Persönliches

Ich bin ein Teilzeit Selbstversorger!

07/27/2017

Wie sollte der perfekte Stall sein? Welche Ansprüche habe ich an die Haltungsform meines Pferdes? Wie möchte ich mich selbst einbringen? Diese und andere Fragen habe ich mir vor Pferdekauf mehr als einmal gestellt und hatte irgendwann zumindest ein ungefähres Bild im Kopf, wo und wie ich mein Pferd unterbringen möchte und was ich selbst zu leisten bereit bin. Mir schwebte ein kleiner, familiärer Stall vor, in ruhiger Lage, mit tollem Ausreitgelände und täglichem Freigang in einer kleinen, harmonischen Herde.

Den für mich perfekten Stall fand ich zum Glück recht schnell. Ich stolperte quasi zufällig durch die Stalltür, nur war ich damals eigentlich auf der Suche nach einer Reitbeteiligung und nicht nach einem Stall für mein zukünftiges Pferd.

Doch genau dort ist Soley heute untergebracht, in einer großzügigen, hellen Box mit einem wirklich großen Paddock, der sich bei Bedarf erweitern lässt, so dass die Pferde in kleinen Grüppchen bei schlechtem Wetter zusammen stehen und toben können. Bei gutem Wetter geht es in einer kleinen Herde auf die Weide, Offenstall für schattige Stunden im Sommer und Selbsttränken inklusive. Eine Reithalle haben wir nicht, dafür aber einen Reitplatz und ein richtig schönes Ausreitgelände.

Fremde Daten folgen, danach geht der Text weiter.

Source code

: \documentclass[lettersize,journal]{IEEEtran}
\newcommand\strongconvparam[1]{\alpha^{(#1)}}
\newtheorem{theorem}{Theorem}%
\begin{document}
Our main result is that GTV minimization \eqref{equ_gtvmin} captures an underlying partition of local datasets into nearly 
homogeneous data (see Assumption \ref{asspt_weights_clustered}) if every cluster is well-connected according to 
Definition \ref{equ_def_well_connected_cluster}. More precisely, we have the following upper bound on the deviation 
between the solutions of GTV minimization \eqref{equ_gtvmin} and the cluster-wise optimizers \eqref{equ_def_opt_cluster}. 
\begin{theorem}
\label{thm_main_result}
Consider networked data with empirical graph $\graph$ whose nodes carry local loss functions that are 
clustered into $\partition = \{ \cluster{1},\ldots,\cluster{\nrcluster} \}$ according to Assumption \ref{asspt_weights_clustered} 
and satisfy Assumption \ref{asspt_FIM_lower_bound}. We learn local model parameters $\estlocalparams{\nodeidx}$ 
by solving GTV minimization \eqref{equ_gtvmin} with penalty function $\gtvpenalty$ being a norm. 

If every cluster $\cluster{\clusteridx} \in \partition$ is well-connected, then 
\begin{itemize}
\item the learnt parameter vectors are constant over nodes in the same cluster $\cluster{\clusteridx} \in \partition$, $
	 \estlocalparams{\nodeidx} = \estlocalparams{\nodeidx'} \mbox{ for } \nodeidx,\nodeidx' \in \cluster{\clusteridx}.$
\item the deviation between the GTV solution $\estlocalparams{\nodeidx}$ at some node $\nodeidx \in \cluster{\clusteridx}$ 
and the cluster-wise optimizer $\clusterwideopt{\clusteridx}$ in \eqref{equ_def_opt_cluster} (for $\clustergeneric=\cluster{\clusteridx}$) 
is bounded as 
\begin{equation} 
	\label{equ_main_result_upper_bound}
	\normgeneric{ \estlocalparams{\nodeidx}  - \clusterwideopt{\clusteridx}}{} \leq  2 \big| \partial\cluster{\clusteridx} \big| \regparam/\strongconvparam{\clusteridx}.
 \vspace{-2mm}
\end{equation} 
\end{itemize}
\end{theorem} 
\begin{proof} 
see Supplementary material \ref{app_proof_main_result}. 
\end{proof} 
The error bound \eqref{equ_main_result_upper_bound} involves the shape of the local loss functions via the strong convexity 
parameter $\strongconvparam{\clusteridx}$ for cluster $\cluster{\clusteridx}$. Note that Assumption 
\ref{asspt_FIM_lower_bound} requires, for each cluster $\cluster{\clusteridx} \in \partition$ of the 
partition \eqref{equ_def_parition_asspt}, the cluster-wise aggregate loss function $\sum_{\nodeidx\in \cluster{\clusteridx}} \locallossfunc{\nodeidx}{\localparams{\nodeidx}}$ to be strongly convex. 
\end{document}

Bis vor wenigen Monaten stand Soley dort noch in Vollpension, obwohl ich schon immer mit angepackt habe. Füttern, Misten, mein Pferd auf die Weide bringen, all diese Dinge gehören für mich einfach dazu und wenn es um das Wohl meines Pferdes geht, krempel ich gerne selbst die Ärmel hoch. Doch nun hat sich etwas geändert. Seit Anfang April bin ich nun Teilzeit Selbstversorger, was bedeutet, dass ich mich an zwei festen Tagen in der Woche um alle Pferde kümmere.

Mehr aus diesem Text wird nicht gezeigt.